• EXERCISE OBJECTIVE: Scan the material that follows. Copy every line containing the word "AdminResource".

[Opening DATA LISTING section]

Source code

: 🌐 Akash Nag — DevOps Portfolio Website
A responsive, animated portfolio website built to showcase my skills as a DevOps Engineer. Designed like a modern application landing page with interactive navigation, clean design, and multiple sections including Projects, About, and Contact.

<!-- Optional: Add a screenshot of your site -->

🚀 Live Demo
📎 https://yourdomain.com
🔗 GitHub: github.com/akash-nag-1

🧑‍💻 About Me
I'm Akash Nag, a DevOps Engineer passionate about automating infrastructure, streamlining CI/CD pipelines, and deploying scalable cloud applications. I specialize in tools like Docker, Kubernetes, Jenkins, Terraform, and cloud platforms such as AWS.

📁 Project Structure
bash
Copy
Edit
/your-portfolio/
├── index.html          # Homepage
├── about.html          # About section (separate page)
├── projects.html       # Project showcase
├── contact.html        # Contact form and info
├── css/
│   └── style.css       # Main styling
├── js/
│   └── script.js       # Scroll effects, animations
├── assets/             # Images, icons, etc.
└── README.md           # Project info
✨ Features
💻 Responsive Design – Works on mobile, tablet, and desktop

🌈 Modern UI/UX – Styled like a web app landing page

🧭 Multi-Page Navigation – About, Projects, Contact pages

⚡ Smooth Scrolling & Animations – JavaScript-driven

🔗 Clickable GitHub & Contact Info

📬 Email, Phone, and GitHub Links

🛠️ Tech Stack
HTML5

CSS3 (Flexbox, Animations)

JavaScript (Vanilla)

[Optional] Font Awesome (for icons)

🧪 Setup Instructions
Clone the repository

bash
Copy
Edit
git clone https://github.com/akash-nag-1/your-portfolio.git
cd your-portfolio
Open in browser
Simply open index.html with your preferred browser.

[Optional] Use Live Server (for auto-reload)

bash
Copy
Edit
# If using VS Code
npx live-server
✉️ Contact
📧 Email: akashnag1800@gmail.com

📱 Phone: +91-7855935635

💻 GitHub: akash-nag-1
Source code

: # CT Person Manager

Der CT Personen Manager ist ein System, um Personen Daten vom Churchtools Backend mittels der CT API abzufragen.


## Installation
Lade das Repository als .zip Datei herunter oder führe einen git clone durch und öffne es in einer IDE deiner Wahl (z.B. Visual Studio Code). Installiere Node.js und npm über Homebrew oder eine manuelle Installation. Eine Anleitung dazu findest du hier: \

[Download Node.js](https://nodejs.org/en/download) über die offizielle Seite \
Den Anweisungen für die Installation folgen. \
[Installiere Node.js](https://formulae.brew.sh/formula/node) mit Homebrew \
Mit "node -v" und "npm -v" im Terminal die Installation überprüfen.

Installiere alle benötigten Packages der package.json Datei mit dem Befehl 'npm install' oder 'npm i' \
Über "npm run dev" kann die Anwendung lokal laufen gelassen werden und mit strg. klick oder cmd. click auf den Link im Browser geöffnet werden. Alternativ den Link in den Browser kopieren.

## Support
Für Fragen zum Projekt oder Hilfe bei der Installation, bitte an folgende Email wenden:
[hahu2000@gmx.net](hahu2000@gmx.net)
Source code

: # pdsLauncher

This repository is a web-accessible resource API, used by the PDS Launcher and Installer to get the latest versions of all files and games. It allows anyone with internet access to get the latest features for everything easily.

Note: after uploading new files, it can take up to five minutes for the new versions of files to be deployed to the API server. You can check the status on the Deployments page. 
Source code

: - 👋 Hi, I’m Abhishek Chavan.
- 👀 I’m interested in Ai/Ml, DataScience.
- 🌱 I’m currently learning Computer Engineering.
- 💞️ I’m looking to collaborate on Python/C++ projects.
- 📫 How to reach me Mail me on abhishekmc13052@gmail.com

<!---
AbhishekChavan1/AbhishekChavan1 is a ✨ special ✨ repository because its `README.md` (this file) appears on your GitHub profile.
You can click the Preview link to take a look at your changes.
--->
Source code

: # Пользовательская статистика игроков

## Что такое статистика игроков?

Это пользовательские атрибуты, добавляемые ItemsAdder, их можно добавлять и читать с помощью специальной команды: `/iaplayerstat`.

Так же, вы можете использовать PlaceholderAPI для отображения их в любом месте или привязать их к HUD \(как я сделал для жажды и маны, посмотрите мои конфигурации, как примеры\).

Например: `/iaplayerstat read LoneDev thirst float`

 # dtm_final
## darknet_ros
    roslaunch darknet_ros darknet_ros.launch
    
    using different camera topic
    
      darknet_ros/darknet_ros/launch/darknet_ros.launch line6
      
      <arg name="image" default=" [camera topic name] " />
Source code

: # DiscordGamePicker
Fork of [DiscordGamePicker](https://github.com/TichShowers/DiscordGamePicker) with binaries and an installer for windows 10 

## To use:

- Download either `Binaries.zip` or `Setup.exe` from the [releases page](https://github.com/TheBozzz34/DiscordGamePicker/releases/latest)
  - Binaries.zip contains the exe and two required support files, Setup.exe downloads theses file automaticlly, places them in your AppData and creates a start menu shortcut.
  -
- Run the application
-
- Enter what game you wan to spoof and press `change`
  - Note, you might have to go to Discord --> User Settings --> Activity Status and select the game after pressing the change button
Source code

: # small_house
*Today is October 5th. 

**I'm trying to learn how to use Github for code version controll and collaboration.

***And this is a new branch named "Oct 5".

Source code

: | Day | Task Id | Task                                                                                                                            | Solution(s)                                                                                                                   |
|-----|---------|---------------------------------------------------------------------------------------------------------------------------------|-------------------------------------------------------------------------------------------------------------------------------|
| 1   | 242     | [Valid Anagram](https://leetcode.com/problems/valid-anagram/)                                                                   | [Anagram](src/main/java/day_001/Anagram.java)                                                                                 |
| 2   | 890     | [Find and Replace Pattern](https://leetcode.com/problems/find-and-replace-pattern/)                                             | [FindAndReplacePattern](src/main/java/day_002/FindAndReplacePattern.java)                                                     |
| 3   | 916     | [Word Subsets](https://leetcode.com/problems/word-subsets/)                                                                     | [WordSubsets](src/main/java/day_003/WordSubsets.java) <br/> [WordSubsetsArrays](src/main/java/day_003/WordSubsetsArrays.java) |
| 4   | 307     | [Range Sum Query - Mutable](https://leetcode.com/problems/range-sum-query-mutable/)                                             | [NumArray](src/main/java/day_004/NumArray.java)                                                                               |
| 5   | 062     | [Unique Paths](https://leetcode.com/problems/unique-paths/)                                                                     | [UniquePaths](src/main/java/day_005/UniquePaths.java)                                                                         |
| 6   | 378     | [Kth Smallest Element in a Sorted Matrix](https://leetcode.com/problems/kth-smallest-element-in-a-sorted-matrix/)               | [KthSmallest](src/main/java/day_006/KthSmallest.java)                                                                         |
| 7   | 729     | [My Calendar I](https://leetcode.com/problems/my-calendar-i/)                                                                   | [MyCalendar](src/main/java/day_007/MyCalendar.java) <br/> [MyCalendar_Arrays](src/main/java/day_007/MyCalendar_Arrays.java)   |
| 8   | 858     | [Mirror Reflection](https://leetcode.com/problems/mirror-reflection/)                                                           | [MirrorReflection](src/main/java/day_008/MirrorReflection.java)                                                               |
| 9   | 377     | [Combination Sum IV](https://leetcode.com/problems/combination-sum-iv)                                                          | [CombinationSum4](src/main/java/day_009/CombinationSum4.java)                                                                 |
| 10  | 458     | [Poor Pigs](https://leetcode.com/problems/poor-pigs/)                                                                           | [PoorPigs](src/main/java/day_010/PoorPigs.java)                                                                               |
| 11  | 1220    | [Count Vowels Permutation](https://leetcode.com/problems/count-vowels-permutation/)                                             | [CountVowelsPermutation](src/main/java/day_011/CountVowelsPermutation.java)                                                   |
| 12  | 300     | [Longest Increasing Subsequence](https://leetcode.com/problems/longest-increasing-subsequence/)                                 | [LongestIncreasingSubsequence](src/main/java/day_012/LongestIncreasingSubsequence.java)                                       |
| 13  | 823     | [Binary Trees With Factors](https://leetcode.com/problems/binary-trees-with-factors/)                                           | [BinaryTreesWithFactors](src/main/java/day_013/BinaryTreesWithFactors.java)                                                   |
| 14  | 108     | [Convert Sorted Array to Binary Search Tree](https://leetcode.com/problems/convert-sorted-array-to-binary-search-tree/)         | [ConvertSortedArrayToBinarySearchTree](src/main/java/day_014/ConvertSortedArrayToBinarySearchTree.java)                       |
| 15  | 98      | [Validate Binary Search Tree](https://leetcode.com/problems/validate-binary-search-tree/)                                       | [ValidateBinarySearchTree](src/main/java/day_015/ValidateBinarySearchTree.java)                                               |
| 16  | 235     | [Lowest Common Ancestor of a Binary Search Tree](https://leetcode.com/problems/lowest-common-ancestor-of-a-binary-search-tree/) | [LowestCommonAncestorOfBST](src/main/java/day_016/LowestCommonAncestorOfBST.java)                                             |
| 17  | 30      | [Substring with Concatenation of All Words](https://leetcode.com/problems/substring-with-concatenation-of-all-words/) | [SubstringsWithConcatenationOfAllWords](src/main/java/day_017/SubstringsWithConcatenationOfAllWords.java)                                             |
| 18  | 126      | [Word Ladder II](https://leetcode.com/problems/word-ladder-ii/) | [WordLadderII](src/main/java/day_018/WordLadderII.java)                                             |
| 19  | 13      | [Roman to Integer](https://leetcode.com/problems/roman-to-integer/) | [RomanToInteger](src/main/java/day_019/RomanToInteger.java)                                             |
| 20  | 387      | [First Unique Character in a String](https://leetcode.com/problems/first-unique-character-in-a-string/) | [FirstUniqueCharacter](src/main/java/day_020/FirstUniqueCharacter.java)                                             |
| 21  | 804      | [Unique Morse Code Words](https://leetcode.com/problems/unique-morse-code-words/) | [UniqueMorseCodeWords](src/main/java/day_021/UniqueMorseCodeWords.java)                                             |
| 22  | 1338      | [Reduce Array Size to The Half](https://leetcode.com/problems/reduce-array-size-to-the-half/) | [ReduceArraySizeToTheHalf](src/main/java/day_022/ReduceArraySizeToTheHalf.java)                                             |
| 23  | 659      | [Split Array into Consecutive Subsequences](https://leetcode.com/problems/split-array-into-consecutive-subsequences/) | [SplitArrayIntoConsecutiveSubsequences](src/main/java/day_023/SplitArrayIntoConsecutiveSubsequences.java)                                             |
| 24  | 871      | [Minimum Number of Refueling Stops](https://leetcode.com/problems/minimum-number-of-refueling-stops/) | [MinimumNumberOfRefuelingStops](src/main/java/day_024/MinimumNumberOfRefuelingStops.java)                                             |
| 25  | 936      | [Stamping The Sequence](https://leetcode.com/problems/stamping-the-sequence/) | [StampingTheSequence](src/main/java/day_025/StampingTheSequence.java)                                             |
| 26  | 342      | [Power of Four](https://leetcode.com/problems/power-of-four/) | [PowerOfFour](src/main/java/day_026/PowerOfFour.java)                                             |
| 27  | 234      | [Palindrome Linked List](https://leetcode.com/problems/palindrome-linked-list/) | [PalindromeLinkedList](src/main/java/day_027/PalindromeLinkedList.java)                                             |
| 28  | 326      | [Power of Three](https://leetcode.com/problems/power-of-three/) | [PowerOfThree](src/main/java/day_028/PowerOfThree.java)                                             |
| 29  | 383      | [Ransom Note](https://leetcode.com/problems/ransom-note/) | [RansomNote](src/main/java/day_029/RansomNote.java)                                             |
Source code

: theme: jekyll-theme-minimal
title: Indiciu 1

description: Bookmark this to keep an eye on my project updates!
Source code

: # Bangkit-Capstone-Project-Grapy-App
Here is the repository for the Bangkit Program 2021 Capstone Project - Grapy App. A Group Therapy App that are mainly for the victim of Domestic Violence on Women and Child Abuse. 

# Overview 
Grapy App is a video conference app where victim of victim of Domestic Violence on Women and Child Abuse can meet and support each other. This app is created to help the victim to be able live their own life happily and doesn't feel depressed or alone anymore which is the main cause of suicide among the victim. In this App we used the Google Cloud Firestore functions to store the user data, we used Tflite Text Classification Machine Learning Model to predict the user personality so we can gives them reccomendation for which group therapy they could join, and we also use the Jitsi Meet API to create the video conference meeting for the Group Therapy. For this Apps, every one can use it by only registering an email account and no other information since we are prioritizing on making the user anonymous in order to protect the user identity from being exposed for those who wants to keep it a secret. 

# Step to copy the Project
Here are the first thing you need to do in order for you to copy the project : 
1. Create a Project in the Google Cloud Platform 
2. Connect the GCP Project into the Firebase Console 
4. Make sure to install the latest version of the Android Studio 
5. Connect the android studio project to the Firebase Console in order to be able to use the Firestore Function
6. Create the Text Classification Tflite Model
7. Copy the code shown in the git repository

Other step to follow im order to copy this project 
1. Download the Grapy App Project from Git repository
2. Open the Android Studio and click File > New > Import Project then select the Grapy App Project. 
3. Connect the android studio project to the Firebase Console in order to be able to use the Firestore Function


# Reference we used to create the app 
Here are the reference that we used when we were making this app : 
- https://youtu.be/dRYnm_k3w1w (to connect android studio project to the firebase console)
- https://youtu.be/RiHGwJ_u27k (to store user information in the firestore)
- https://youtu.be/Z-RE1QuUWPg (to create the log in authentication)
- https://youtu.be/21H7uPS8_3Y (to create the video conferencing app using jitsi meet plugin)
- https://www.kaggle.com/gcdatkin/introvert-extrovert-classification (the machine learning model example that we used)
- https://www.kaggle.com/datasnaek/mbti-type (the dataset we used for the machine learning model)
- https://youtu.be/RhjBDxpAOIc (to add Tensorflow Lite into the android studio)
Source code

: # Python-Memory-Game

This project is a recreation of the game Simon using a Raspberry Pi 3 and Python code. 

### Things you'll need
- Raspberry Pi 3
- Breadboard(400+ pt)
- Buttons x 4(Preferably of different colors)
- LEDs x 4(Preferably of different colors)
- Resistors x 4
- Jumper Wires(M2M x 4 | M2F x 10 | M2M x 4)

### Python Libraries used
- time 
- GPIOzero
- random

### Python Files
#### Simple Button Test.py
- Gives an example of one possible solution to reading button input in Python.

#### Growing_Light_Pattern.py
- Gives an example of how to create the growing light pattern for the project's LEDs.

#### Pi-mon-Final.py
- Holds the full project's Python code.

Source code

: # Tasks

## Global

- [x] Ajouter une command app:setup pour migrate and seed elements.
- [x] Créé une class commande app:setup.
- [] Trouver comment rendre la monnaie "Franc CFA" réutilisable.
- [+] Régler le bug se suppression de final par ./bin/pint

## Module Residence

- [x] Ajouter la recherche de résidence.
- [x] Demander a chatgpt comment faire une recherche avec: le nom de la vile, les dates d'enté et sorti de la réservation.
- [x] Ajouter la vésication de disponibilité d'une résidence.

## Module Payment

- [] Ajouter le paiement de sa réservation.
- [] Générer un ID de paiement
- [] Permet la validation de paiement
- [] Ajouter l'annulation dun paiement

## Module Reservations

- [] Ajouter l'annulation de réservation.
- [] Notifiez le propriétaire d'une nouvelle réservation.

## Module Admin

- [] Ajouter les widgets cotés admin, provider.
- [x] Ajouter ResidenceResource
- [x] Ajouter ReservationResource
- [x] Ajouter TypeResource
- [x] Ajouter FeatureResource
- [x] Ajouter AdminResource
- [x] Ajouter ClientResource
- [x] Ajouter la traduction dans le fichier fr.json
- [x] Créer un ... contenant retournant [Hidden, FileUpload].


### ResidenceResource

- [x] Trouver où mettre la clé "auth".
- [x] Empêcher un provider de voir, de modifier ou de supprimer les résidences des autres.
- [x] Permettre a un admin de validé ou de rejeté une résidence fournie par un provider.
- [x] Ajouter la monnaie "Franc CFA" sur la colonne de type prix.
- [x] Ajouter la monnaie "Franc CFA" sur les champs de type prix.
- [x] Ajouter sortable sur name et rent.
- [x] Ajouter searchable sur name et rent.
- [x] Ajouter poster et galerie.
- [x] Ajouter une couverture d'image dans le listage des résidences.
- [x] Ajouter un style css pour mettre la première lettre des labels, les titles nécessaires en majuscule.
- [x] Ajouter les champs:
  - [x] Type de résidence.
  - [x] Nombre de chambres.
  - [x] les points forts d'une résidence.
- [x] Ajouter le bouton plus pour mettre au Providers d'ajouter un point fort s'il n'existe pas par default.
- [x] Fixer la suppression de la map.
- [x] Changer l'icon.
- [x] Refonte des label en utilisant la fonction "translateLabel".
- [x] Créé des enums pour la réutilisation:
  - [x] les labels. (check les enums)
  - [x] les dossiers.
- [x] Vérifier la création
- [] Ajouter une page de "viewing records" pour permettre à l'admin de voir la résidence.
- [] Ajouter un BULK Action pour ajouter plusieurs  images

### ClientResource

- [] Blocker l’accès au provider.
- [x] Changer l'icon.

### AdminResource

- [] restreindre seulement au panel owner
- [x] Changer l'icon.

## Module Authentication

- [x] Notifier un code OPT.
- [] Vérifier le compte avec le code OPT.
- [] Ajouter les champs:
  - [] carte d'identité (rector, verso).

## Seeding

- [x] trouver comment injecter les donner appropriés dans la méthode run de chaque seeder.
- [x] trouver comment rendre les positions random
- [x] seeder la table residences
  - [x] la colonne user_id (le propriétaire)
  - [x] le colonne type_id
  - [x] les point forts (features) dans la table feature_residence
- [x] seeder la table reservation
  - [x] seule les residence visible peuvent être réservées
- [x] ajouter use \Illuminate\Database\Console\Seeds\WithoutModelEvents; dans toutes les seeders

[Closing DATA LISTING section]

• WRITTEN REPLY:
- [x] Ajouter AdminResource
### AdminResource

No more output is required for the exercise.